Mas aquela não era hora para arrependimentos e remorsos. Bunny tivera uma ideia original e fora corajosa.

— Quantas pessoas nos viram sair do edifício? — Ele indagou, curioso.

— Centenas, acho. — Bunny riu, enquanto o servia de salmão e salada. — Será que sua reputação está arruinada para sempre?

Gonçalo balançou a cabeça, rindo também.

— Espero que a venda tenha me tornado irreconhecível.

— No teu andar, muitas pessoas viram e sabiam, que eras tu. E a recepcionista disse que se desse certo ela tentaria a mesma táctica com o namorado.

Bunny teve vontade de morder a língua. Estava se traindo, pouco a pouco. Por que usara a palavra "namorado"? Acabaria estragando tudo!

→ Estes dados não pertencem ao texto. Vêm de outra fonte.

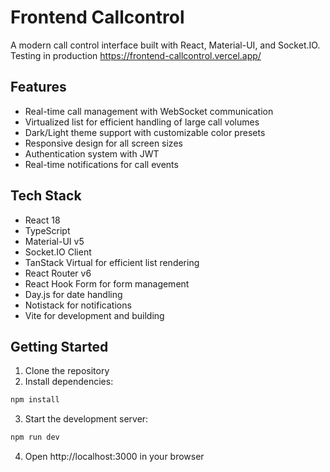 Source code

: # Frontend Callcontrol

A modern call control interface built with React, Material-UI, and Socket.IO.
Testing in production https://frontend-callcontrol.vercel.app/

## Features

- Real-time call management with WebSocket communication
- Virtualized list for efficient handling of large call volumes
- Dark/Light theme support with customizable color presets
- Responsive design for all screen sizes
- Authentication system with JWT
- Real-time notifications for call events

## Tech Stack

- React 18
- TypeScript
- Material-UI v5
- Socket.IO Client
- TanStack Virtual for efficient list rendering
- React Router v6
- React Hook Form for form management
- Day.js for date handling
- Notistack for notifications
- Vite for development and building

## Getting Started

1. Clone the repository
2. Install dependencies:

```bash
npm install
```

3. Start the development server:

```bash
npm run dev
```

4. Open http://localhost:3000 in your browser
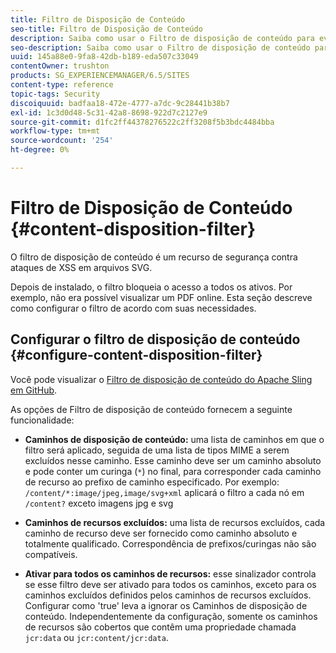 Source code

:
 ```yaml
---
title: Filtro de Disposição de Conteúdo
seo-title: Filtro de Disposição de Conteúdo
description: Saiba como usar o Filtro de disposição de conteúdo para evitar ataques de XSS.
seo-description: Saiba como usar o Filtro de disposição de conteúdo para evitar ataques de XSS.
uuid: 145a88e0-9fa8-42db-b189-eda507c33049
contentOwner: trushton
products: SG_EXPERIENCEMANAGER/6.5/SITES
content-type: reference
topic-tags: Security
discoiquuid: badfaa18-472e-4777-a7dc-9c28441b38b7
exl-id: 1c3d0d48-5c31-42a8-8698-922d7c2127e9
source-git-commit: d1fc2ff44378276522c2ff3208f5b3bdc4484bba
workflow-type: tm+mt
source-wordcount: '254'
ht-degree: 0%

---
```


# Filtro de Disposição de Conteúdo {#content-disposition-filter}

O filtro de disposição de conteúdo é um recurso de segurança contra ataques de XSS em arquivos SVG.

Depois de instalado, o filtro bloqueia o acesso a todos os ativos. Por exemplo, não era possível visualizar um PDF online. Esta seção descreve como configurar o filtro de acordo com suas necessidades.

## Configurar o filtro de disposição de conteúdo {#configure-content-disposition-filter}

Você pode visualizar o [Filtro de disposição de conteúdo do Apache Sling em GitHub](https://github.com/apache/sling-org-apache-sling-security/blob/master/src/main/java/org/apache/sling/security/impl/ContentDispositionFilterConfiguration.java).

As opções de Filtro de disposição de conteúdo fornecem a seguinte funcionalidade:

* **Caminhos de disposição de conteúdo:** uma lista de caminhos em que o filtro será aplicado, seguida de uma lista de tipos MIME a serem excluídos nesse caminho. Esse caminho deve ser um caminho absoluto e pode conter um curinga (`*`) no final, para corresponder cada caminho de recurso ao prefixo de caminho especificado. Por exemplo: `/content/*:image/jpeg,image/svg+xml` aplicará o filtro a cada nó em `/content?` exceto imagens jpg e svg

* **Caminhos de recursos excluídos:** uma lista de recursos excluídos, cada caminho de recurso deve ser fornecido como caminho absoluto e totalmente qualificado. Correspondência de prefixos/curingas não são compatíveis.

* **Ativar para todos os caminhos de recursos:** esse sinalizador controla se esse filtro deve ser ativado para todos os caminhos, exceto para os caminhos excluídos definidos pelos caminhos de recursos excluídos. Configurar como &#39;true&#39; leva a ignorar os Caminhos de disposição de conteúdo. Independentemente da configuração, somente os caminhos de recursos são cobertos que contêm uma propriedade chamada `jcr:data` ou `jcr:content/jcr:data`.
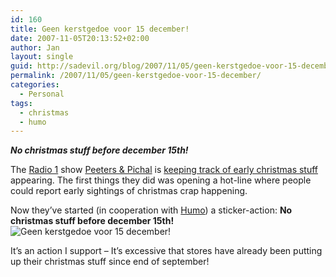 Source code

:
 ```yaml
---
id: 160
title: Geen kerstgedoe voor 15 december!
date: 2007-11-05T20:13:52+02:00
author: Jan
layout: single
guid: http://sadevil.org/blog/2007/11/05/geen-kerstgedoe-voor-15-december/
permalink: /2007/11/05/geen-kerstgedoe-voor-15-december/
categories:
  - Personal
tags:
  - christmas
  - humo
---
```

_**No christmas stuff before december 15th!**_

The <a href="http://www.radio1.be/" target="_blank">Radio 1</a> show <a href="http://www.radio1.be/programmas/pepi/" target="_blank">Peeters & Pichal</a> is <a href="http://www.radio1.be/programmas/pepi/149432/" target="_blank">keeping track of early christmas stuff</a> appearing. The first things they did was opening a hot-line where people could report early sightings of christmas crap happening.

Now they&#8217;ve started (in cooperation with <a href="http://www.humo.be/" target="_blank">Humo</a>) a sticker-action: **No christmas stuff before december 15th!**  
<img src="https://i2.wp.com/kcore.org/wp-content/uploads/2007/11/geen_kerstgedoe_voor_15dec-sm.png?w=920&#038;ssl=1" alt="Geen kerstgedoe voor 15 december!" data-recalc-dims="1" /> 

It&#8217;s an action I support &#8211; It&#8217;s excessive that stores have already been putting up their christmas stuff since end of september! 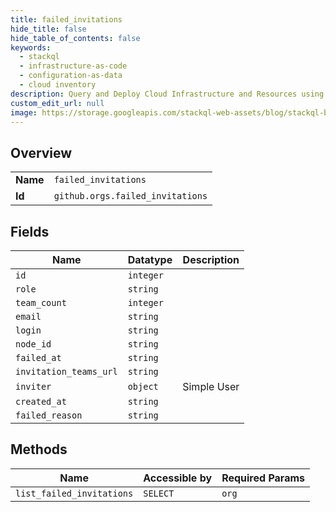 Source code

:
 ```yaml
---
title: failed_invitations
hide_title: false
hide_table_of_contents: false
keywords:
  - stackql
  - infrastructure-as-code
  - configuration-as-data
  - cloud inventory
description: Query and Deploy Cloud Infrastructure and Resources using SQL
custom_edit_url: null
image: https://storage.googleapis.com/stackql-web-assets/blog/stackql-blog-post-featured-image.png
---
```

  
    

## Overview
<table><tbody>
<tr><td><b>Name</b></td><td><code>failed_invitations</code></td></tr>
<tr><td><b>Id</b></td><td><code>github.orgs.failed_invitations</code></td></tr>
</tbody></table>

## Fields
| Name | Datatype | Description |
| ---- | -------- | ----------- |
| `id` | `integer` |  |
| `role` | `string` |  |
| `team_count` | `integer` |  |
| `email` | `string` |  |
| `login` | `string` |  |
| `node_id` | `string` |  |
| `failed_at` | `string` |  |
| `invitation_teams_url` | `string` |  |
| `inviter` | `object` | Simple User |
| `created_at` | `string` |  |
| `failed_reason` | `string` |  |
## Methods
| Name | Accessible by | Required Params |
| ---- | ------------- | --------------- |
| `list_failed_invitations` | `SELECT` | `org` |
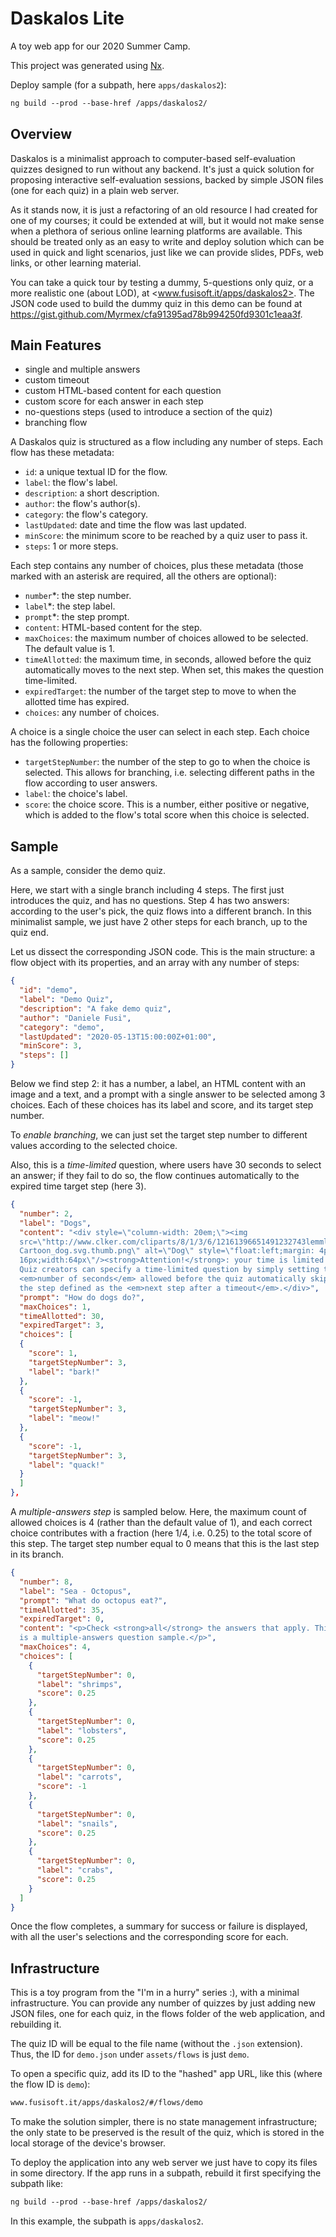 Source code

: # Daskalos Lite

A toy web app for our 2020 Summer Camp.

This project was generated using [Nx](https://nx.dev).

Deploy sample (for a subpath, here `apps/daskalos2`):

```txt
ng build --prod --base-href /apps/daskalos2/
```

## Overview

Daskalos is a minimalist approach to computer-based self-evaluation quizzes designed to run without any backend. It's just a quick solution for proposing interactive self-evaluation sessions, backed by simple JSON files (one for each quiz) in a plain web server.

As it stands now, it is just a refactoring of an old resource I had created for one of my courses; it could be extended at will, but it would not make sense when a plethora of serious online learning platforms are available. This should be treated only as an easy to write and deploy solution which can be used in quick and light scenarios, just like we can provide slides, PDFs, web links, or other learning material.

You can take a quick tour by testing a dummy, 5-questions only quiz, or a more realistic one (about LOD), at <www.fusisoft.it/apps/daskalos2>. The JSON code used to build the dummy quiz in this demo can be found at <https://gist.github.com/Myrmex/cfa91395ad78b994250fd9301c1eaa3f>.

## Main Features

- single and multiple answers
- custom timeout
- custom HTML-based content for each question
- custom score for each answer in each step
- no-questions steps (used to introduce a section of the quiz)
- branching flow

A Daskalos quiz is structured as a flow including any number of steps. Each flow has these metadata:

- `id`: a unique textual ID for the flow.
- `label`: the flow's label.
- `description`: a short description.
- `author`: the flow's author(s).
- `category`: the flow's category.
- `lastUpdated`: date and time the flow was last updated.
- `minScore`: the minimum score to be reached by a quiz user to pass it.
- `steps`: 1 or more steps.

Each step contains any number of choices, plus these metadata (those marked with an asterisk are required, all the others are optional):

- `number`\*: the step number.
- `label`\*: the step label.
- `prompt`\*: the step prompt.
- `content`: HTML-based content for the step.
- `maxChoices`: the maximum number of choices allowed to be selected. The default value is 1.
- `timeAllotted`: the maximum time, in seconds, allowed before the quiz automatically moves
  to the next step. When set, this makes the question time-limited.
- `expiredTarget`: the number of the target step to move to when the allotted time has expired.
- `choices`: any number of choices.
  
A choice is a single choice the user can select in each step. Each choice has the following properties:

- `targetStepNumber`: the number of the step to go to when the choice is selected. This allows for branching, i.e. selecting different paths in the flow according to user answers.
- `label`: the choice's label.
- `score`: the choice score. This is a number, either positive or negative, which is added to the flow's total score when this choice is selected.

## Sample

As a sample, consider the demo quiz.

Here, we start with a single branch including 4 steps. The first just introduces the quiz, and has no questions. Step 4 has two answers: according to the user's pick, the quiz flows into a different branch. In this minimalist sample, we just have 2 other steps for each branch, up to the quiz end.

Let us dissect the corresponding JSON code. This is the main structure: a flow object with its properties, and an array with any number of steps:

```json
{
  "id": "demo",
  "label": "Demo Quiz",
  "description": "A fake demo quiz",
  "author": "Daniele Fusi",
  "category": "demo",
  "lastUpdated": "2020-05-13T15:00:00Z+01:00",
  "minScore": 3,
  "steps": []
}
```

Below we find step 2: it has a number, a label, an HTML content with an image and a text, and a prompt with a single answer to be selected among 3 choices. Each of these choices has its label and score, and its target step number.

To *enable branching*, we can just set the target step number to different values according to the selected choice.

Also, this is a *time-limited* question, where users have 30 seconds to select an answer; if they fail to do so, the flow continues automatically to the expired time target step (here 3).

```json
{
  "number": 2,
  "label": "Dogs",
  "content": "<div style=\"column-width: 20em;\"><img
  src=\"http://www.clker.com/cliparts/8/1/3/6/12161396651491232743lemmling_
  Cartoon_dog.svg.thumb.png\" alt=\"Dog\" style=\"float:left;margin: 4px
  16px;width:64px\"/><strong>Attention!</strong>: your time is limited.
  Quiz creators can specify a time-limited question by simply setting the
  <em>number of seconds</em> allowed before the quiz automatically skips to
  the step defined as the <em>next step after a timeout</em>.</div>",
  "prompt": "How do dogs do?",
  "maxChoices": 1,
  "timeAllotted": 30,
  "expiredTarget": 3,
  "choices": [
  {
    "score": 1,
    "targetStepNumber": 3,
    "label": "bark!"
  },
  {
    "score": -1,
    "targetStepNumber": 3,
    "label": "meow!"
  },
  {
    "score": -1,
    "targetStepNumber": 3,
    "label": "quack!"
  }
  ]
},
```

A *multiple-answers step* is sampled below. Here, the maximum count of allowed choices is 4 (rather than the default value of 1), and each correct choice contributes with a fraction (here 1/4, i.e. 0.25) to the total score of this step. The target step number equal to 0 means that this is the last step in its branch.

```json
{
  "number": 8,
  "label": "Sea - Octopus",
  "prompt": "What do octopus eat?",
  "timeAllotted": 35,
  "expiredTarget": 0,
  "content": "<p>Check <strong>all</strong> the answers that apply. This
  is a multiple-answers question sample.</p>",
  "maxChoices": 4,
  "choices": [
    {
      "targetStepNumber": 0,
      "label": "shrimps",
      "score": 0.25
    },
    {
      "targetStepNumber": 0,
      "label": "lobsters",
      "score": 0.25
    },
    {
      "targetStepNumber": 0,
      "label": "carrots",
      "score": -1
    },
    {
      "targetStepNumber": 0,
      "label": "snails",
      "score": 0.25
    },
    {
      "targetStepNumber": 0,
      "label": "crabs",
      "score": 0.25
    }
  ]
}
```

Once the flow completes, a summary for success or failure is displayed, with all the user's selections and the corresponding score for each.

## Infrastructure

This is a toy program from the "I'm in a hurry" series :), with a minimal infrastructure. You can provide any number of quizzes by just adding new JSON files, one for each quiz, in the flows folder of the web application, and rebuilding it.

The quiz ID will be equal to the file name (without the `.json` extension). Thus, the ID for `demo.json` under `assets/flows` is just `demo`.

To open a specific quiz, add its ID to the "hashed" app URL, like this (where the flow ID is `demo`):

```txt
www.fusisoft.it/apps/daskalos2/#/flows/demo
```

To make the solution simpler, there is no state management infrastructure; the only state to be preserved is the result of the quiz, which is stored in the local storage of the device's browser.

To deploy the application into any web server we just have to copy its files in some directory. If the app runs in a subpath, rebuild it first specifying the subpath like:

```txt
ng build --prod --base-href /apps/daskalos2/
```

In this example, the subpath is `apps/daskalos2`.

— Quer um croissant? — ela ofereceu, com a esperança de que o detalhe tivesse passado despercebido a Gonçalo. — São deliciosos, comprei na confeitaria da Sra. Garton.

Ele tirou um croissant da cestinha.

— Quando foi a última vez que você fez um piquenique? — Ela perguntou, quando ele permaneceu em silêncio.

— Já faz muito tempo. — Ele enrugou a testa, tentando lembrar-se. — Mas nunca fiz um piquenique tão chique quanto este.

— Eu e a Joana sempre adoramos piqueniques, desde pequenas! Uma vez, quando tínhamos doze anos, descobrimos um recanto no bosque, onde os arbustos formavam uma espécie de gruta. Depois disso só fazíamos piquenique ali. Mesmo no verão era fresco, por causa das árvores. Queres tomar um pouco de vinho? Sei que tens de voltar para trabalhar, mas um copo não vai fazer mal.

— Vais ao tribunal, hoje, ver-me?

— Sim. Quero ver -te em acção!

O sorriso que Bunn lhe ofereceu quase lhe roubou o fôlego. Os olhos dela brilhavam, e ele começou a perder o apetite. A sua vontade era sentar-se ao lado dela e...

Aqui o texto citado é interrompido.